Mardani menegaskan buruknya politik dinasti sebagai bagian dari residu demokrasi. Menurut Mardani, penting dibuka kekebasan bagi masyarakat untuk mencalonkan diri dalam Pilkada, meski tentu harus dipertimbangkan juga pengalaman politik setiap calon dalam partai politik atau aktifitas mengurus kepentingan masyarakat di wilayahnya.

"Kita minta Pilkada dan Pilpres turun Thresholdnya, 5 persen. Maksimal 10 persen kursi, atau 15 persen suara," kata Mardani.

Menurunkan ambang batas pencalonan, juga menjadi pandangan Anggota Komisi II fraksi Golkar, Zulfikar Arse Sadikin. Zulfikar bahkan meminta agar syarat ambang batas dihapus, guna membuka seluas-luasnya peluang bagi setiap/segala warga negara Indonesia untuk memcalonkan diri dalam Pilkada sebagaimana amanat UUD.

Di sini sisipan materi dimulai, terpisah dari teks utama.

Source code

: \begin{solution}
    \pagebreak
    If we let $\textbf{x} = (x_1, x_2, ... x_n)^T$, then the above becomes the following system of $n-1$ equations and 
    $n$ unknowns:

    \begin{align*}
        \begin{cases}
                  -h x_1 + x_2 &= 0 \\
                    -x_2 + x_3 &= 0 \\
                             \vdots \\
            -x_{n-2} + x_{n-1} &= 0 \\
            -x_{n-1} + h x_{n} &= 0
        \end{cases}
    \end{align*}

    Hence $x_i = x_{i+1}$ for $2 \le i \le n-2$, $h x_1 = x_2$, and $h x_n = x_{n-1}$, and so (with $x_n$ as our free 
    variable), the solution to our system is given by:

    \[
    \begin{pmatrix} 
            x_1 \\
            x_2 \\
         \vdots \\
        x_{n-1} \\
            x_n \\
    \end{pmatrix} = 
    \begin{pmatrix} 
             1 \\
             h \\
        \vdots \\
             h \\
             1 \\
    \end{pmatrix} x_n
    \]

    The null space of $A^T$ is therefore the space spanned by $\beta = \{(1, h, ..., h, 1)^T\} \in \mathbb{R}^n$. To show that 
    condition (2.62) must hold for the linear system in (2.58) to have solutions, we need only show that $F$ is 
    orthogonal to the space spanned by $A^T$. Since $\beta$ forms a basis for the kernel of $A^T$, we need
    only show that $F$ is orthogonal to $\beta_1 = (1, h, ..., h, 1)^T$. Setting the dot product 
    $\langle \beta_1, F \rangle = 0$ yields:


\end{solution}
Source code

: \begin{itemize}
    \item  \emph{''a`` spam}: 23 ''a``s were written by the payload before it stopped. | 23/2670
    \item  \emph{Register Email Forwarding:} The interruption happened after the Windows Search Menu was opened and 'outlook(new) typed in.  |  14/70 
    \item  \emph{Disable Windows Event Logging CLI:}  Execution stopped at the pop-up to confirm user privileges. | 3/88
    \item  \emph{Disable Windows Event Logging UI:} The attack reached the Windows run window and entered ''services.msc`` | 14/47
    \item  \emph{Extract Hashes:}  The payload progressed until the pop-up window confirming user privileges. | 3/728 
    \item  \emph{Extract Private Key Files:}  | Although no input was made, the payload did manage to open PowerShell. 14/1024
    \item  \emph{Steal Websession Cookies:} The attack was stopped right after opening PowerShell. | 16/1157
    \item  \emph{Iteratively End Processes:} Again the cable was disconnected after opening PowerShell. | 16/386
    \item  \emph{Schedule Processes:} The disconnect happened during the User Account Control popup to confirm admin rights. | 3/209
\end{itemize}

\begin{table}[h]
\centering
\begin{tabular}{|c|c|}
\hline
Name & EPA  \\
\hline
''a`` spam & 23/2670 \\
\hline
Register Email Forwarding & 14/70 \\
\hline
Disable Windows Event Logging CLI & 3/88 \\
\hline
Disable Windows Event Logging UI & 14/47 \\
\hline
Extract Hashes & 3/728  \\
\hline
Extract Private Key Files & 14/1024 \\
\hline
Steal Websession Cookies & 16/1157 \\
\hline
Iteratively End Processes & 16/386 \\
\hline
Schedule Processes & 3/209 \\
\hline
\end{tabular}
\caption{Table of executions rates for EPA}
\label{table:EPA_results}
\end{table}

Adapun mengenai politik dinasti, Zulfikar berpandangan, hal itu tak menjadi soal. Lagi-lagi, karena UUD mengamatkan memang membuka seluas-luasnya kesempatan.

Turut hadir secara fisik dalan diskusi yang berlangsung di Media Center DPR RI, Senayan, Jakarta itu, Direktur Eksekutif Perludem, Titi Anggraini. Ia menyatakan, politik dinasti atau politik kekerabatan dalam konteks destruktif sebagai bagian dari upaya pihak tertentu untuk melanggengkan kekuasaan.

Dan, jika poltik dinasti kadung terjadi di Pilkada 2020, maka hal yang semoga bisa dilakukan adalah membuka seluas-luasnya akses informasi terkait calon kepada masyarakat pemilih. KPU, diharap bisa memfasilitasi hal ini.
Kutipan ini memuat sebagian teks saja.